**What the exercise asks**:
Take the data below and filter it for lines containing the word "initialDelaySeconds"; show each line found.

(Provided records Opens)

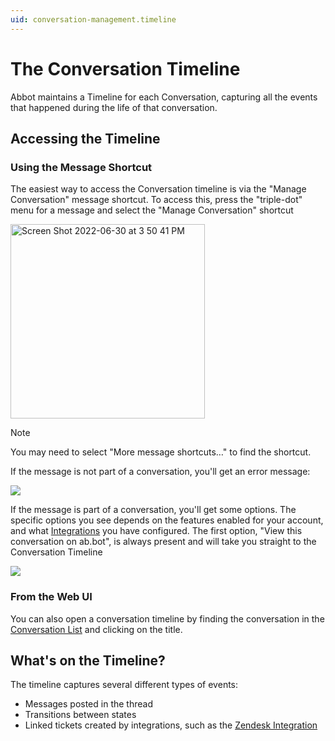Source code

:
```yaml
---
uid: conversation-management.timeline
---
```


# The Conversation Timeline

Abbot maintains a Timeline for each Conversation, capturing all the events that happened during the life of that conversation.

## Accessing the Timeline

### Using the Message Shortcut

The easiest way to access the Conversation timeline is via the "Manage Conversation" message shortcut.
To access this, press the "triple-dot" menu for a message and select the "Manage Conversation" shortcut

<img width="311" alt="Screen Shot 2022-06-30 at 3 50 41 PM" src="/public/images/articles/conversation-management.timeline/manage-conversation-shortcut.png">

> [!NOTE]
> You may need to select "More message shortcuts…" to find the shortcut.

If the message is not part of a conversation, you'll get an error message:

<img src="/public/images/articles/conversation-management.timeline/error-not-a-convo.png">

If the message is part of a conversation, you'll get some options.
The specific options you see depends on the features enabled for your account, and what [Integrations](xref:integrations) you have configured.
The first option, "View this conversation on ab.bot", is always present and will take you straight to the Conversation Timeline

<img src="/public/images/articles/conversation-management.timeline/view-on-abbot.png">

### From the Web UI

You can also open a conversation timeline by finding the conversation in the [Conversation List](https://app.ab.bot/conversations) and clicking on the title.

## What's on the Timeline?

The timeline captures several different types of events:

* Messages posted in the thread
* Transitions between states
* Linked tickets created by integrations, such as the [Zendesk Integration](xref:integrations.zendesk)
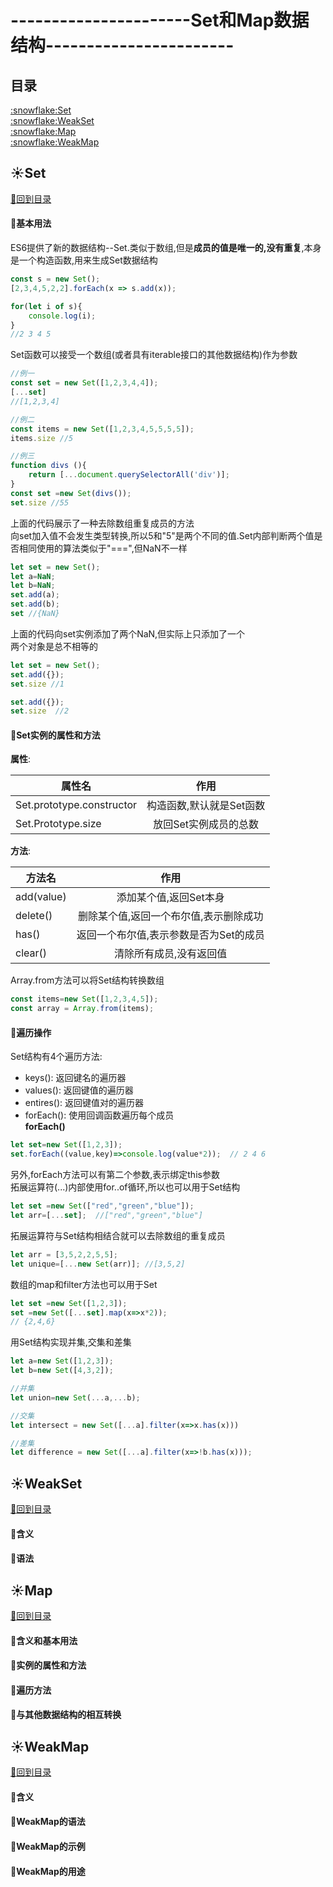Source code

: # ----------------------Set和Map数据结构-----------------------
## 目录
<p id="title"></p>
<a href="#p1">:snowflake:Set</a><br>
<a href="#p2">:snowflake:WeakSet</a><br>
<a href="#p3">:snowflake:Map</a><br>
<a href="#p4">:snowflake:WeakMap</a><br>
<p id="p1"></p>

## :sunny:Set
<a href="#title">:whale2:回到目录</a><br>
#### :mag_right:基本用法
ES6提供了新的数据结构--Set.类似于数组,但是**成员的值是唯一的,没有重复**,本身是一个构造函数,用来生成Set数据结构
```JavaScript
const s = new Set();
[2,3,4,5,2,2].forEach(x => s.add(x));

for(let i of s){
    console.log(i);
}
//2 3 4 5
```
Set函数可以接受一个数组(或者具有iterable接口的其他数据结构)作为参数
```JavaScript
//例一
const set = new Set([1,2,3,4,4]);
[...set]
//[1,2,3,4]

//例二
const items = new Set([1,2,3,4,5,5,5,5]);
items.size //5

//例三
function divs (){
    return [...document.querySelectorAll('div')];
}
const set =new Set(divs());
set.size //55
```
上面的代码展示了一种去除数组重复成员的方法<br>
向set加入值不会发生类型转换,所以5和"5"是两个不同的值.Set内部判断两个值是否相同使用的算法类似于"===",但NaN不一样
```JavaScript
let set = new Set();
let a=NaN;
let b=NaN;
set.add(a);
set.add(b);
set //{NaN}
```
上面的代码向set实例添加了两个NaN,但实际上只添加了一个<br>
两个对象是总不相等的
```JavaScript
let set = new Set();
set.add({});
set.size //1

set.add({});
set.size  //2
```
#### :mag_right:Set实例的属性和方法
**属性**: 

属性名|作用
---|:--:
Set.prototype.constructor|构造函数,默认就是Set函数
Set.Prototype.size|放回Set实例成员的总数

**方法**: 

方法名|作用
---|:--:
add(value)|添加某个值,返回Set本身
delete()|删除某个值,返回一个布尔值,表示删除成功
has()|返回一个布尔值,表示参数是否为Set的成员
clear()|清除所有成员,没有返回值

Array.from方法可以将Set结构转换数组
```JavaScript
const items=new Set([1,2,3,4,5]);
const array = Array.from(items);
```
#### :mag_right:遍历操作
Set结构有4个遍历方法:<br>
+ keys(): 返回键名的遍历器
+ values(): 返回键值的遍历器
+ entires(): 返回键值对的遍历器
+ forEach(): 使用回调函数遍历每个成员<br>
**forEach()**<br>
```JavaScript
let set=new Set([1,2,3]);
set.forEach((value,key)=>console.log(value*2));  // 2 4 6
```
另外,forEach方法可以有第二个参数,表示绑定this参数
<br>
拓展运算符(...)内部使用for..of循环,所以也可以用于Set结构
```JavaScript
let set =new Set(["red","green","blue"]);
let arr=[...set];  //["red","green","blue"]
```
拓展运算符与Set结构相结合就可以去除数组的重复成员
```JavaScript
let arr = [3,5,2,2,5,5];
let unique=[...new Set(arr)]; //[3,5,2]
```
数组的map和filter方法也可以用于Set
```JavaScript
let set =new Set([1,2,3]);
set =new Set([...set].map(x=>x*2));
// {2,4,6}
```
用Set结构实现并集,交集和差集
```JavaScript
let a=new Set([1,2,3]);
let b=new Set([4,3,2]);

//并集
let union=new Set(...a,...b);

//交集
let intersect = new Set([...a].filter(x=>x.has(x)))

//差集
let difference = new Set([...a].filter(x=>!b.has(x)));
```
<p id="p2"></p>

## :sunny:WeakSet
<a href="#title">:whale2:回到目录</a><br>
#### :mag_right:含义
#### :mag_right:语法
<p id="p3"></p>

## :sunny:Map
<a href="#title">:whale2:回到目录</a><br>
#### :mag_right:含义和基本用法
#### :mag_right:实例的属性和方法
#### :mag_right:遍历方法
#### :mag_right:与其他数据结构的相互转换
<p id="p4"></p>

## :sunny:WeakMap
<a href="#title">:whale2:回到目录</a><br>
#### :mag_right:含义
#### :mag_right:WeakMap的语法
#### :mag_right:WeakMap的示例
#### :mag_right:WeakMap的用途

(Provided records Closes)
(Provided records Opens)

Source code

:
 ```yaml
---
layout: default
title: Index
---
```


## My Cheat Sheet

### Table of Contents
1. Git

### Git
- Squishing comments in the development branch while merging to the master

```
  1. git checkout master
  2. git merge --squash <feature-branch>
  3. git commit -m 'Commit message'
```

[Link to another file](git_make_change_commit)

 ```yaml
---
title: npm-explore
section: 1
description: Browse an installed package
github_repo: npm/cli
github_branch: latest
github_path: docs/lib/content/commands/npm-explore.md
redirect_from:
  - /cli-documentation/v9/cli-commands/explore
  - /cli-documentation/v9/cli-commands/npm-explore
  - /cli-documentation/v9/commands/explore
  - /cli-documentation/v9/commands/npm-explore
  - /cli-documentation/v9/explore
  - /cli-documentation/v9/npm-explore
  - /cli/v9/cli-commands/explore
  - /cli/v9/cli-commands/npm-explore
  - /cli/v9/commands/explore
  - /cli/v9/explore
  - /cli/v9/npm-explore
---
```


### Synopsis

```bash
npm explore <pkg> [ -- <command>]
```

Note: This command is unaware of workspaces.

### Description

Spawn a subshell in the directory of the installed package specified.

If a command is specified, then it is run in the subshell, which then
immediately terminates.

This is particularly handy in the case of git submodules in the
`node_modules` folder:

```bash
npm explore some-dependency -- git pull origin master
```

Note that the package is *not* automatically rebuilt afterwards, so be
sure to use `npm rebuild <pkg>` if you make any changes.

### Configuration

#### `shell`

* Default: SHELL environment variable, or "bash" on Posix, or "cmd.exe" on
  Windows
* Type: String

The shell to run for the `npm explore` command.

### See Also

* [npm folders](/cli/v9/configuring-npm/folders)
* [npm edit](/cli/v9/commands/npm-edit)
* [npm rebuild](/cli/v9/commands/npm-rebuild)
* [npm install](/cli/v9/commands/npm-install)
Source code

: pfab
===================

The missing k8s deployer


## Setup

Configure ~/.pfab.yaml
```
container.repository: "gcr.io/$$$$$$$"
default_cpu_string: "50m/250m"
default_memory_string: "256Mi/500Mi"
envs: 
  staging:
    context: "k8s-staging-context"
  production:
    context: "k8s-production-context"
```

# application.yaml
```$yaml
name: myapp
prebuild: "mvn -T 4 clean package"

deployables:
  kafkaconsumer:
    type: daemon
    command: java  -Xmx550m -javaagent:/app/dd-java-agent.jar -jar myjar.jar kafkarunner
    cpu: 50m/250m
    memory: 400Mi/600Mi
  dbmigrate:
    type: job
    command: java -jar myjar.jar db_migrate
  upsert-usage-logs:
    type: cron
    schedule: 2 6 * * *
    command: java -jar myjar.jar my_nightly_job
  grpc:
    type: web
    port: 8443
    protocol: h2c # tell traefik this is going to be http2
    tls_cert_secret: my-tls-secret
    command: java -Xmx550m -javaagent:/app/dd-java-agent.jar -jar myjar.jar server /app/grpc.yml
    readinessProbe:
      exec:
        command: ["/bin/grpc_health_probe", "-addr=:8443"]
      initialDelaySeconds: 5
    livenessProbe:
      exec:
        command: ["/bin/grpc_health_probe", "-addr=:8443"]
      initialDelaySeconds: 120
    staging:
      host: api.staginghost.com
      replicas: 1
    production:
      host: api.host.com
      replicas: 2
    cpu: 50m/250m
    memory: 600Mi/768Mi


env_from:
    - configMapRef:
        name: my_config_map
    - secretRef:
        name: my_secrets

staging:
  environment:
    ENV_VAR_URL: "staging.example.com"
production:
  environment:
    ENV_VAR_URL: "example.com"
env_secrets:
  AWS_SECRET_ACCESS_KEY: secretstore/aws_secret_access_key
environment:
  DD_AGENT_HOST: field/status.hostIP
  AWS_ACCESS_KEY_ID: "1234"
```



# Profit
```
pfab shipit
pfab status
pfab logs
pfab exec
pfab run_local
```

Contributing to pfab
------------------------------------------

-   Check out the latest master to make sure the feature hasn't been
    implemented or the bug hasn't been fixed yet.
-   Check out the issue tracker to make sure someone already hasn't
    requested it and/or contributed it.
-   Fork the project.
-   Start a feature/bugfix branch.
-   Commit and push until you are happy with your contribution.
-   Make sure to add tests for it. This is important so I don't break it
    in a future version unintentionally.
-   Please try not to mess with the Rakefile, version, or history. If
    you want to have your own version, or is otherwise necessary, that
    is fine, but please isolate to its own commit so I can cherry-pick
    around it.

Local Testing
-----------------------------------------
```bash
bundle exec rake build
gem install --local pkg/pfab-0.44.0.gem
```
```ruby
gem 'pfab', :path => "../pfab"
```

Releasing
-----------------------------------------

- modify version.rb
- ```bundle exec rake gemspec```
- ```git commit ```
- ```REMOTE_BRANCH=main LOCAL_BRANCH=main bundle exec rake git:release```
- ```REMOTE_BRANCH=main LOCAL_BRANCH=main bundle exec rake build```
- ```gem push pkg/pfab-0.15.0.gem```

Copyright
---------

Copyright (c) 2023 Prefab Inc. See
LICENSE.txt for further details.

(Provided records Closes)
(Provided records Opens)

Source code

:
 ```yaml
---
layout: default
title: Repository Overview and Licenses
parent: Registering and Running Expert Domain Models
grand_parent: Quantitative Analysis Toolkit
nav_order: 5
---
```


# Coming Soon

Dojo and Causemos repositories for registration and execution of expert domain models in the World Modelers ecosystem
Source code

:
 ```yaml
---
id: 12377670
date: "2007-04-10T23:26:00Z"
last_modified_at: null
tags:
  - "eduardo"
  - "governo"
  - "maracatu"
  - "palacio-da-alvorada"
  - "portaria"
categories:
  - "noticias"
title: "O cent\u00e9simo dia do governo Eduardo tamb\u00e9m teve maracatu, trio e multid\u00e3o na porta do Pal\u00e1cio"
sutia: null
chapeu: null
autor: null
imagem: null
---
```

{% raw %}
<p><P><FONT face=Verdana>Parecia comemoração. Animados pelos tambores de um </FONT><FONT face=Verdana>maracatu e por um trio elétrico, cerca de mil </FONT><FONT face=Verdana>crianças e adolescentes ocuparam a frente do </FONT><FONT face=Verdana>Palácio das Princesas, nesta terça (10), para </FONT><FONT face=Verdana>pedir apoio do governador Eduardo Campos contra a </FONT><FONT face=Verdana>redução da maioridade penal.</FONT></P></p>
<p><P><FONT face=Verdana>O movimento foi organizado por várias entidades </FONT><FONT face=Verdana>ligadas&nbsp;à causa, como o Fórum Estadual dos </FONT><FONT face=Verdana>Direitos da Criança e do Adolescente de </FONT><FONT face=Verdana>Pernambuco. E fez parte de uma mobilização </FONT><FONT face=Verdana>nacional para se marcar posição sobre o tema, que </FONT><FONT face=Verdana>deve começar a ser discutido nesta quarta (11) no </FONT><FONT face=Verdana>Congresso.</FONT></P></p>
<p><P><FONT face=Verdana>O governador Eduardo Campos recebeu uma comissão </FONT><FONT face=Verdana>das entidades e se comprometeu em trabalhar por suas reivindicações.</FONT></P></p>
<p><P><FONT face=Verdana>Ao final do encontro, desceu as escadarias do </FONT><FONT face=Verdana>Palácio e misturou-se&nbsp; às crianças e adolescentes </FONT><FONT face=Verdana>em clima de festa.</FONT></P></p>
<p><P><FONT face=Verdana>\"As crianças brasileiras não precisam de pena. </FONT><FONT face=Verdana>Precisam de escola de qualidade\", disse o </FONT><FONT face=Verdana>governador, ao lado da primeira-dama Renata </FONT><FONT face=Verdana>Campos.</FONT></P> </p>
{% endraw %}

(Provided records Closes)

**Answer box**:
      initialDelaySeconds: 5
      initialDelaySeconds: 120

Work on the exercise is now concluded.